Panasas and Penguin Computing Partner
To improve manageability of Linux-based cluster solutions
This is a Press Release edited by StorageNewsletter.com on July 4, 2008 at 3:42 pmPanasas, Inc., in parallel storage solutions, and Penguin Computing, a provider of Linux cluster solutions, announced their plans to bring to market a comprehensive compute and storage solution that will deliver unprecedented productivity and ease of use to the fastest growing segments of the technical computing market. The solution tightly integrates Panasas ActiveStor parallel storage with Penguin’s Scyld ClusterWare Linux clustering software and Penguin server platforms. The result is a powerful compute and storage solution designed to yield the fastest time to results with the greatest ease of use available on the market today, providing organizations of all sizes and expertise levels increased productivity and lower total cost of ownership (TCO).
"Penguin Computing’s Scyld ClusterWare is industry-proven cluster management software that today is accelerating the pace of product development at Fortune 500 firms," said Matt Jacobs, vice president of HPC at Penguin Computing. "Complexities in clustered environments are very real inhibitors to productivity. It is our sole focus at Penguin to liberate our customers from those complexities and enable them to focus on the research and development goals at hand. The marriage of Panasas parallel storage with the Penguin offering ensures that benefit for our customers and is a natural extension of the ease of use and performance features of both solutions."

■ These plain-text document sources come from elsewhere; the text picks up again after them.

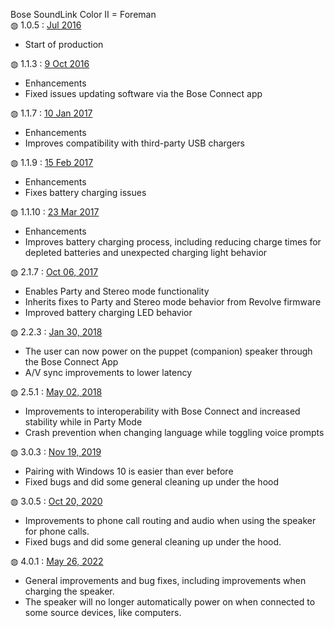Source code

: Bose SoundLink Color II = Foreman<br>
&#9677; 1.0.5 : <a href="http://web.archive.org/web/20210725092000/https://www.bose.com/en_us/support/articles/HC2300/productCodes/soundlink_color_ii/article.html">Jul 2016</a><br>
<ul>
  <li>Start of production</li>
</ul>
&#9677; 1.1.3 : <a href="http://web.archive.org/web/20210725092000/https://www.bose.com/en_us/support/articles/HC2300/productCodes/soundlink_color_ii/article.html">9 Oct 2016</a><br>
<ul>
  <li>Enhancements</li>
  <li>Fixed issues updating software via the Bose Connect app</li>
</ul>
&#9677; 1.1.7 : <a href="http://web.archive.org/web/20210725092000/https://www.bose.com/en_us/support/articles/HC2300/productCodes/soundlink_color_ii/article.html">10 Jan 2017</a><br>
<ul>
  <li>Enhancements</li>
  <li>Improves compatibility with third-party USB chargers</li>
</ul>
&#9677; 1.1.9 : <a href="http://web.archive.org/web/20210725092000/https://www.bose.com/en_us/support/articles/HC2300/productCodes/soundlink_color_ii/article.html">15 Feb 2017</a><br>
<ul>
  <li>Enhancements</li>
  <li>Fixes battery charging issues</li>
</ul>
&#9677; 1.1.10 : <a href="http://web.archive.org/web/20210725092000/https://www.bose.com/en_us/support/articles/HC2300/productCodes/soundlink_color_ii/article.html">23 Mar 2017</a><br>
<ul>
  <li>Enhancements</li>
  <li>Improves battery charging process, including reducing charge times for depleted batteries and unexpected charging light behavior</li>
</ul>
&#9677; 2.1.7 : <a href="https://community.bose.com/t5/Portable-Archive/Firmware-Release-2-1-7-SoundLink-Color-II-Bluetooth-speakers/m-p/78633">Oct 06, 2017</a></br>
<ul>
  <li>Enables Party and Stereo mode functionality</li>
  <li>Inherits fixes to Party and Stereo mode behavior from Revolve firmware</li>
  <li>Improved battery charging LED behavior</li>
</ul>
&#9677; 2.2.3 : <a href="https://community.bose.com/t5/Portable-Archive/New-firmware-available-for-the-on-the-go-Bluetooth-Speakers/m-p/108096">Jan 30, 2018</a></br>
<ul>
  <li>The user can now power on the puppet (companion) speaker through the Bose Connect App</li>
  <li>A/V sync improvements to lower latency</li>
</ul>
&#9677; 2.5.1 : <a href="https://community.bose.com/t5/Portable-Archive/New-firmware-release-for-SoundLink-speakers-and-SoundWear/td-p/124184">May 02, 2018</a></br>
<ul>
  <li>Improvements to interoperability with Bose Connect and increased stability while in Party Mode</li>
  <li>Crash prevention when changing language while toggling voice prompts</li>
</ul>
&#9677; 3.0.3 : <a href="https://community.bose.com/t5/Portable/SoundLink-Color-II-and-Micro-Firmware-Update-3-0-3-November-19th/m-p/252484">Nov 19, 2019</a><br>
<ul>
  <li>Pairing with Windows 10 is easier than ever before</li>
  <li>Fixed bugs and did some general cleaning up under the hood</li>
</ul>
&#9677; 3.0.5 : <a href="https://community.bose.com/t5/Portable/SoundLink-Color-II-Firmware-update-3-0-5-October-20th-2020/m-p/557286">Oct 20, 2020</a><br>
<ul>
  <li>Improvements to phone call routing and audio when using the speaker for phone calls.</li>
  <li>Fixed bugs and did some general cleaning up under the hood.</li>
</ul>
&#9677; 4.0.1 : <a href="http://web.archive.org/web/20210725092000/https://www.bose.com/en_us/support/articles/HC2300/productCodes/soundlink_color_ii/article.html">May 26, 2022</a><br>
<ul>
  <li>General improvements and bug fixes, including improvements when charging the speaker.</li>
  <li>The speaker will no longer automatically power on when connected to some source devices, like computers.</li>
</ul>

High performance computing and parallel storage are quickly becoming the standard building blocks for research and development in highly competitive markets such as oil and gas, life sciences, finance, defense, aerospace and automotive industries. As organizations in these markets increasingly rely on large-scale clusters of multicore servers for simulation, analysis and modeling applications, the importance of tightly integrated, comprehensive and simple-to-use systems becomes critical to empowering researchers and engineers at all levels of the R&D effort.
One customer of the joint Panasas/Penguin Computing solution is AWS Truewind, a leading weather forecasting services firm. "We were in the market for a fully integrated, commercial grade, production-ready compute resource to run our weather simulations models. Time to productivity was critical for us as was the overall ease of use of the system. The Penguin compute solution with Scyld ClusterWare and Panasas ActiveStor parallel storage proved to be exactly what we needed," commented Nicki Armsby, director of operations at AWS Truewind. "This powerful combined solution has already had a positive impact in our transition to a clustered environment."
The ActiveStor parallel storage solution accelerates the performance of data-intensive applications by providing better random access for small files and maximum I/O throughput for large sequential files. This is achieved with the object-based PanFS parallel file system that is the foundation of the pNFS (parallel NFS) standard, which will be released later this year as NFS version 4.1. In addition, the storage system’s appliance-like expansion capability, ease of installation and single global namespace attributes increase user and IT administrative productivity, maximizing ROI from clustered computing environments.
"Our partnership with Penguin Computing provides an attractive choice for enterprise users seeking quick deployment of clusters with superior application performance," said Victor Perez, CEO at Panasas. "Penguin’s advanced servers and easy-to-use Scyld ClusterWare compute infrastructure software are a natural complement to Panasas parallel storage which together contribute to customers’ competitive advantage with improved manageability, increased IT efficiency and heightened end-user productivity."
The combined Panasas/Penguin Computing solution is available today and is already installed in multiple government and commercial enterprise sites.